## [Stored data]
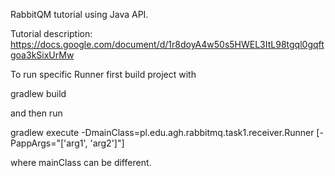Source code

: RabbitQM tutorial using Java API.

Tutorial description:
https://docs.google.com/document/d/1r8doyA4w50s5HWEL3ItL98tgql0gqftgoa3kSixUrMw

To run specific Runner first build project with

  gradlew build
  
  and then run

  gradlew execute -DmainClass=pl.edu.agh.rabbitmq.task1.receiver.Runner [-PappArgs="['arg1', 'arg2']"]

where mainClass can be different.

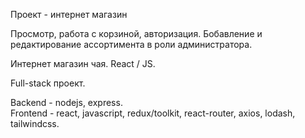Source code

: Проект - интернет магазин

Просмотр, работа с корзиной, авторизация. Бобавление и редактирование ассортимента в роли администратора.

Интернет магазин чая. React / JS.

Full-stack проект.

Backend - nodejs, express. </br>
Frontend - react, javascript, redux/toolkit, react-router, axios, lodash, tailwindcss.
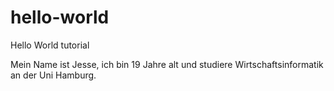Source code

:# hello-world
Hello World tutorial

Mein Name ist Jesse, ich bin 19 Jahre alt und studiere Wirtschaftsinformatik an der Uni Hamburg.
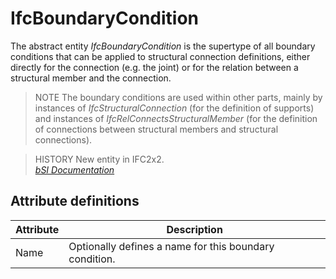 IfcBoundaryCondition
====================
The abstract entity _IfcBoundaryCondition_ is the supertype of all boundary
conditions that can be applied to structural connection definitions, either
directly for the connection (e.g. the joint) or for the relation between a
structural member and the connection.  
  
> NOTE  The boundary conditions are used within other parts, mainly by
> instances of _IfcStructuralConnection_ (for the definition of supports) and
> instances of _IfcRelConnectsStructuralMember_ (for the definition of
> connections between structural members and structural connections).  
  
> HISTORY  New entity in IFC2x2.  
[ _bSI
Documentation_](https://standards.buildingsmart.org/IFC/DEV/IFC4_2/FINAL/HTML/schema/ifcstructuralloadresource/lexical/ifcboundarycondition.htm)


Attribute definitions
---------------------
| Attribute   | Description                                            |
|-------------|--------------------------------------------------------|
| Name        | Optionally defines a name for this boundary condition. |

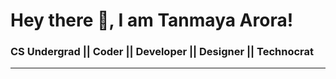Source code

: # Hey there 👋, I am Tanmaya Arora!

### CS Undergrad || Coder || Developer || Designer || Technocrat
-------------------------------------------------------------------

<!--
**tanmaya-tech/tanmaya-tech** is a ✨ _special_ ✨ repository because its `README.md` (this file) appears on your GitHub profile.

Here are some ideas to get you started:

- 🔭 I’m currently working on ...
- 🌱 I’m currently learning ...
- 👯 I’m looking to collaborate on ...
- 🤔 I’m looking for help with ...
- 💬 Ask me about #Python, #Java, #Web Development, #Blockchain
- 📫 How to reach me: tanmayaarora99@gmail.com
- 😄 Pronouns: She / Her
- ⚡ Fun fact: Chocolates>>>>>
-->
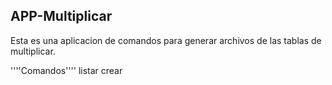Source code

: 
## APP-Multiplicar

Esta es una aplicacion de comandos para generar archivos de las tablas de multiplicar.


''''Comandos''''
listar
crear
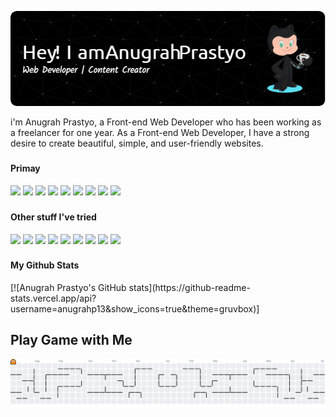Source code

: ![Header](/image/github-header-image.png)

<p align="left">i'm Anugrah Prastyo, a Front-end Web Developer who has been working as a freelancer for one year. As a Front-end Web Developer, I have a strong desire to create beautiful, simple, and user-friendly websites.</p>

###

<h4 align="left">Primay</h4>
<div align="left">
    <img src="https://img.shields.io/badge/JavaScript-323330?style=for-the-badge&logo=javascript&logoColor=F7DF1E" />
    <img src="https://img.shields.io/badge/TypeScript-007ACC?style=for-the-badge&logo=typescript&logoColor=white"/>
    <img src="https://img.shields.io/badge/Tailwind_CSS-38B2AC?style=for-the-badge&logo=tailwind-css&logoColor=white"/>
    <img src="https://img.shields.io/badge/React-20232A?style=for-the-badge&logo=react&logoColor=61DAFB"/>
    <img src="https://img.shields.io/badge/Node%20js-339933?style=for-the-badge&logo=nodedotjs&logoColor=white"/>
    <img src="https://img.shields.io/badge/Express%20js-000000?style=for-the-badge&logo=express&logoColor=white"/>
    <img src="https://img.shields.io/badge/Prisma-3982CE?style=for-the-badge&logo=Prisma&logoColor=white"/>
    <img src="https://img.shields.io/badge/PostgreSQL-green?style=for-the-badge"/>
    <img src="https://img.shields.io/badge/Vite-B73BFE?style=for-the-badge&logo=vite&logoColor=FFD62E"/>
</div>

###

<h4 align="left">Other stuff I've tried</h4>
<div align="left">
    <img src="https://img.shields.io/badge/PHP-777BB4?style=for-the-badge&logo=php&logoColor=white" />
    <img src="https://img.shields.io/badge/Laravel-FF2D20?style=for-the-badge&logo=laravel&logoColor=white"/>
    <img src="https://img.shields.io/badge/MongoDB-4EA94B?style=for-the-badge&logo=mongodb&logoColor=white" />
    <img src="https://img.shields.io/badge/next%20js-000000?style=for-the-badge&logo=nextdotjs&logoColor=white"/>
    <img src="https://img.shields.io/badge/MySQL-005C84?style=for-the-badge&logo=mysql&logoColor=white"/>
    <img src="https://img.shields.io/badge/Sequelize-52B0E7?style=for-the-badge&logo=Sequelize&logoColor=white"/>
    <img src="https://img.shields.io/badge/GIT-E44C30?style=for-the-badge&logo=git&logoColor=white"/> 
    <img src="https://img.shields.io/badge/Figma-F24E1E?style=for-the-badge&logo=figma&logoColor=white"/>
    <img src="https://img.shields.io/badge/Discord-5865F2?style=for-the-badge&logo=discord&logoColor=white"/>
</div>

###

<h4 align="left">My Github Stats</h4>
[![Anugrah Prastyo's GitHub stats](https://github-readme-stats.vercel.app/api?username=anugrahp13&show_icons=true&theme=gruvbox)]

###
<h2 align="left">Play Game with Me</h2>
<picture>
  <source media="(prefers-color-scheme: dark)" srcset="https://raw.githubusercontent.com/anugrahp13/anugrahp13/output/pacman-contribution-graph-dark.svg">
  <source media="(prefers-color-scheme: light)" srcset="https://raw.githubusercontent.com/anugrahp13/anugrahp13/output/pacman-contribution-graph.svg">
  <img alt="pacman contribution graph" src="https://raw.githubusercontent.com/anugrahp13/anugrahp13/output/pacman-contribution-graph.svg">
</picture>

###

## [Exercise prompt]
Transcribe each entry above without alteration, but keep the pictures out.

## [Solution]
Source code

: RabbitQM tutorial using Java API.

Tutorial description:
https://docs.google.com/document/d/1r8doyA4w50s5HWEL3ItL98tgql0gqftgoa3kSixUrMw

To run specific Runner first build project with

  gradlew build
  
  and then run

  gradlew execute -DmainClass=pl.edu.agh.rabbitmq.task1.receiver.Runner [-PappArgs="['arg1', 'arg2']"]

where mainClass can be different.

Source code

: Проект - интернет магазин

Просмотр, работа с корзиной, авторизация. Бобавление и редактирование ассортимента в роли администратора.

Интернет магазин чая. React / JS.

Full-stack проект.

Backend - nodejs, express. </br>
Frontend - react, javascript, redux/toolkit, react-router, axios, lodash, tailwindcss.
Source code

:# hello-world
Hello World tutorial

Mein Name ist Jesse, ich bin 19 Jahre alt und studiere Wirtschaftsinformatik an der Uni Hamburg.
 IfcBoundaryCondition
====================
The abstract entity _IfcBoundaryCondition_ is the supertype of all boundary
conditions that can be applied to structural connection definitions, either
directly for the connection (e.g. the joint) or for the relation between a
structural member and the connection.  
  
> NOTE  The boundary conditions are used within other parts, mainly by
> instances of _IfcStructuralConnection_ (for the definition of supports) and
> instances of _IfcRelConnectsStructuralMember_ (for the definition of
> connections between structural members and structural connections).  
  
> HISTORY  New entity in IFC2x2.  
[ _bSI
Documentation_](https://standards.buildingsmart.org/IFC/DEV/IFC4_2/FINAL/HTML/schema/ifcstructuralloadresource/lexical/ifcboundarycondition.htm)


Attribute definitions
---------------------
| Attribute   | Description                                            |
|-------------|--------------------------------------------------------|
| Name        | Optionally defines a name for this boundary condition. |

Source code

: # Hey there 👋, I am Tanmaya Arora!

### CS Undergrad || Coder || Developer || Designer || Technocrat
-------------------------------------------------------------------

<!--
**tanmaya-tech/tanmaya-tech** is a ✨ _special_ ✨ repository because its `README.md` (this file) appears on your GitHub profile.

Here are some ideas to get you started:

- 🔭 I’m currently working on ...
- 🌱 I’m currently learning ...
- 👯 I’m looking to collaborate on ...
- 🤔 I’m looking for help with ...
- 💬 Ask me about #Python, #Java, #Web Development, #Blockchain
- 📫 How to reach me: tanmayaarora99@gmail.com
- 😄 Pronouns: She / Her
- ⚡ Fun fact: Chocolates>>>>>
-->
Source code

: 
## APP-Multiplicar

Esta es una aplicacion de comandos para generar archivos de las tablas de multiplicar.


''''Comandos''''
listar
crear
Source code

: ![Header](/image/github-header-image.png)

<p align="left">i'm Anugrah Prastyo, a Front-end Web Developer who has been working as a freelancer for one year. As a Front-end Web Developer, I have a strong desire to create beautiful, simple, and user-friendly websites.</p>

###

<h4 align="left">Primay</h4>
<div align="left">
    <img src="https://img.shields.io/badge/JavaScript-323330?style=for-the-badge&logo=javascript&logoColor=F7DF1E" />
    <img src="https://img.shields.io/badge/TypeScript-007ACC?style=for-the-badge&logo=typescript&logoColor=white"/>
    <img src="https://img.shields.io/badge/Tailwind_CSS-38B2AC?style=for-the-badge&logo=tailwind-css&logoColor=white"/>
    <img src="https://img.shields.io/badge/React-20232A?style=for-the-badge&logo=react&logoColor=61DAFB"/>
    <img src="https://img.shields.io/badge/Node%20js-339933?style=for-the-badge&logo=nodedotjs&logoColor=white"/>
    <img src="https://img.shields.io/badge/Express%20js-000000?style=for-the-badge&logo=express&logoColor=white"/>
    <img src="https://img.shields.io/badge/Prisma-3982CE?style=for-the-badge&logo=Prisma&logoColor=white"/>
    <img src="https://img.shields.io/badge/PostgreSQL-green?style=for-the-badge"/>
    <img src="https://img.shields.io/badge/Vite-B73BFE?style=for-the-badge&logo=vite&logoColor=FFD62E"/>
</div>

###

<h4 align="left">Other stuff I've tried</h4>
<div align="left">
    <img src="https://img.shields.io/badge/PHP-777BB4?style=for-the-badge&logo=php&logoColor=white" />
    <img src="https://img.shields.io/badge/Laravel-FF2D20?style=for-the-badge&logo=laravel&logoColor=white"/>
    <img src="https://img.shields.io/badge/MongoDB-4EA94B?style=for-the-badge&logo=mongodb&logoColor=white" />
    <img src="https://img.shields.io/badge/next%20js-000000?style=for-the-badge&logo=nextdotjs&logoColor=white"/>
    <img src="https://img.shields.io/badge/MySQL-005C84?style=for-the-badge&logo=mysql&logoColor=white"/>
    <img src="https://img.shields.io/badge/Sequelize-52B0E7?style=for-the-badge&logo=Sequelize&logoColor=white"/>
    <img src="https://img.shields.io/badge/GIT-E44C30?style=for-the-badge&logo=git&logoColor=white"/> 
    <img src="https://img.shields.io/badge/Figma-F24E1E?style=for-the-badge&logo=figma&logoColor=white"/>
    <img src="https://img.shields.io/badge/Discord-5865F2?style=for-the-badge&logo=discord&logoColor=white"/>
</div>

###

<h4 align="left">My Github Stats</h4>
[![Anugrah Prastyo's GitHub stats](https://github-readme-stats.vercel.app/api?username=anugrahp13&show_icons=true&theme=gruvbox)]

###
<h2 align="left">Play Game with Me</h2>
<picture>
  <source media="(prefers-color-scheme: dark)" srcset="https://raw.githubusercontent.com/anugrahp13/anugrahp13/output/pacman-contribution-graph-dark.svg">
  <source media="(prefers-color-scheme: light)" srcset="https://raw.githubusercontent.com/anugrahp13/anugrahp13/output/pacman-contribution-graph.svg">
  <img alt="pacman contribution graph" src="https://raw.githubusercontent.com/anugrahp13/anugrahp13/output/pacman-contribution-graph.svg">
</picture>

###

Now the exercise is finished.